Retrieve every line from the records in which the word "observation" occurs.

[Start of Attachment]

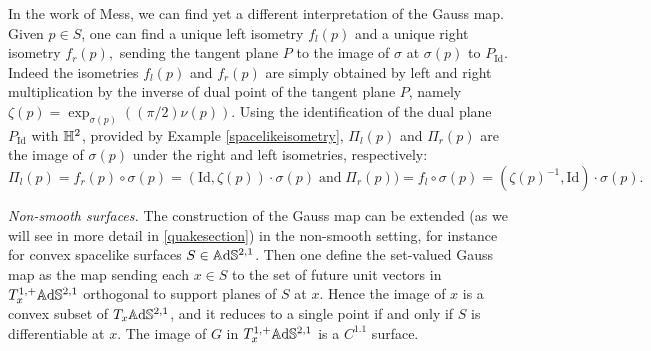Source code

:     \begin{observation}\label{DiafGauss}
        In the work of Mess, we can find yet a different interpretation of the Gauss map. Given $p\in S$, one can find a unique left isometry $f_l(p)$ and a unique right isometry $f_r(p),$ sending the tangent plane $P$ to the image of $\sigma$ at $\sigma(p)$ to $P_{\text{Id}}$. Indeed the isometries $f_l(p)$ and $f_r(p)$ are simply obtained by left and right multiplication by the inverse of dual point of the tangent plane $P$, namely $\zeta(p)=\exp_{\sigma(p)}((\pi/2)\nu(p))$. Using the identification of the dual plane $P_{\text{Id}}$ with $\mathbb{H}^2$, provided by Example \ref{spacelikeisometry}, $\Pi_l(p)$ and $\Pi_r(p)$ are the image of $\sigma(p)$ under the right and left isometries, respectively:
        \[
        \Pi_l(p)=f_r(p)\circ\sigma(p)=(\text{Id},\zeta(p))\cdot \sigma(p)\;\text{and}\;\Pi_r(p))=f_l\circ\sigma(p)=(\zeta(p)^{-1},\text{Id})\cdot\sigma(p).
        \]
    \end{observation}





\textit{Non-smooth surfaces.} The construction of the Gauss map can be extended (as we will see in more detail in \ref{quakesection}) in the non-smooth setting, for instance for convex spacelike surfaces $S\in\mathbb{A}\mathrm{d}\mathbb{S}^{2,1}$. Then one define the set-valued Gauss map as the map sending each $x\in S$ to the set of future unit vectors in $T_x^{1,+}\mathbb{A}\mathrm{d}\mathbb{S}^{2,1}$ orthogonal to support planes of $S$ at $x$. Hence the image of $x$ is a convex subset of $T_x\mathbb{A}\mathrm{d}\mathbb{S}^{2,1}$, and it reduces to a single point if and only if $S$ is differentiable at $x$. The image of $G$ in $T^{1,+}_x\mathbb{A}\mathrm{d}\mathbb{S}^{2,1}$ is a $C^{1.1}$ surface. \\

[End of Attachment]
[Start of Attachment]

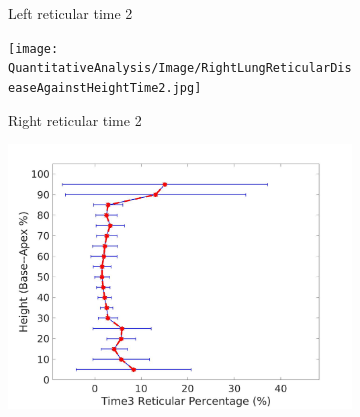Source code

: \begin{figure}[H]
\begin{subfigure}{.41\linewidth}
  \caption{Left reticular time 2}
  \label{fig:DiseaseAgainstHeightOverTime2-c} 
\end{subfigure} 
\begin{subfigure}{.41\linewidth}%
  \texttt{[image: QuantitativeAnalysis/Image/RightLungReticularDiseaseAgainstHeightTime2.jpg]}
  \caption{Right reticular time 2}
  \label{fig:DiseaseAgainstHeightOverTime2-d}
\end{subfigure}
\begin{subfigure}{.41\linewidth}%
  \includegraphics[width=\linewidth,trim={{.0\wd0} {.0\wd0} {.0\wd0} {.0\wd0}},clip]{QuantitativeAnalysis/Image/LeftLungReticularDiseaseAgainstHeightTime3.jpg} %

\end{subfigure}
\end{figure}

[End of Attachment]
[Start of Attachment]

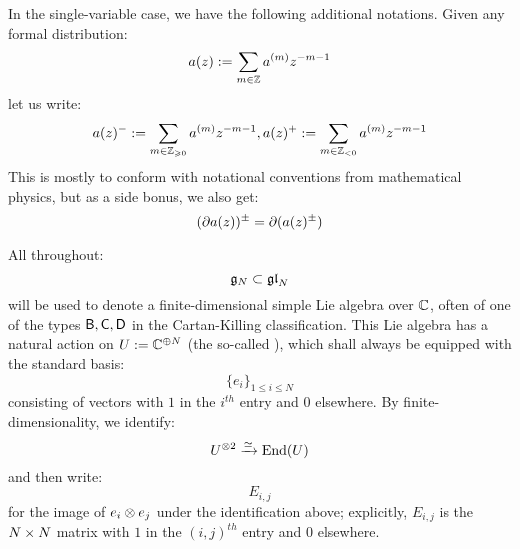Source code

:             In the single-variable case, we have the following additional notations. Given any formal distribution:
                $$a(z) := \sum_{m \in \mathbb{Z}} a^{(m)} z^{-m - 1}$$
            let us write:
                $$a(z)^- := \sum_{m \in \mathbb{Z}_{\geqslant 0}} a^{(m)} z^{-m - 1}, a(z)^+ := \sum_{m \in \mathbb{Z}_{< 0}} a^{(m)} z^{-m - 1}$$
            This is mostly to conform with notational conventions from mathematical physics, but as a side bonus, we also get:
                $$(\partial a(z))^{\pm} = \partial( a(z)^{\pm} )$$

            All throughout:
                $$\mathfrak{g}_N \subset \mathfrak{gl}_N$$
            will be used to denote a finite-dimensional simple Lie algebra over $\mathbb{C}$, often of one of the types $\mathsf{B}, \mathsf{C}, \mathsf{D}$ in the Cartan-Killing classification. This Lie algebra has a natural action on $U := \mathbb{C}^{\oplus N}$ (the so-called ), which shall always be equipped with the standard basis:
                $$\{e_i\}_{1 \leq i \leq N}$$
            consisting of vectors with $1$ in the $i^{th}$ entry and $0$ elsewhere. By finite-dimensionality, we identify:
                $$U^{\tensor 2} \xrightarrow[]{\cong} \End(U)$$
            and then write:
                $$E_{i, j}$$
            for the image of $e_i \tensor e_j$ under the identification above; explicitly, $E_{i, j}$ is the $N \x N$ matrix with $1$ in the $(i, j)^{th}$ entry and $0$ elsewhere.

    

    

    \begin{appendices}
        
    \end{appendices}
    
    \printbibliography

[End of Attachment]

Solution ▸
:     \begin{observation}\label{DiafGauss}
    \end{observation}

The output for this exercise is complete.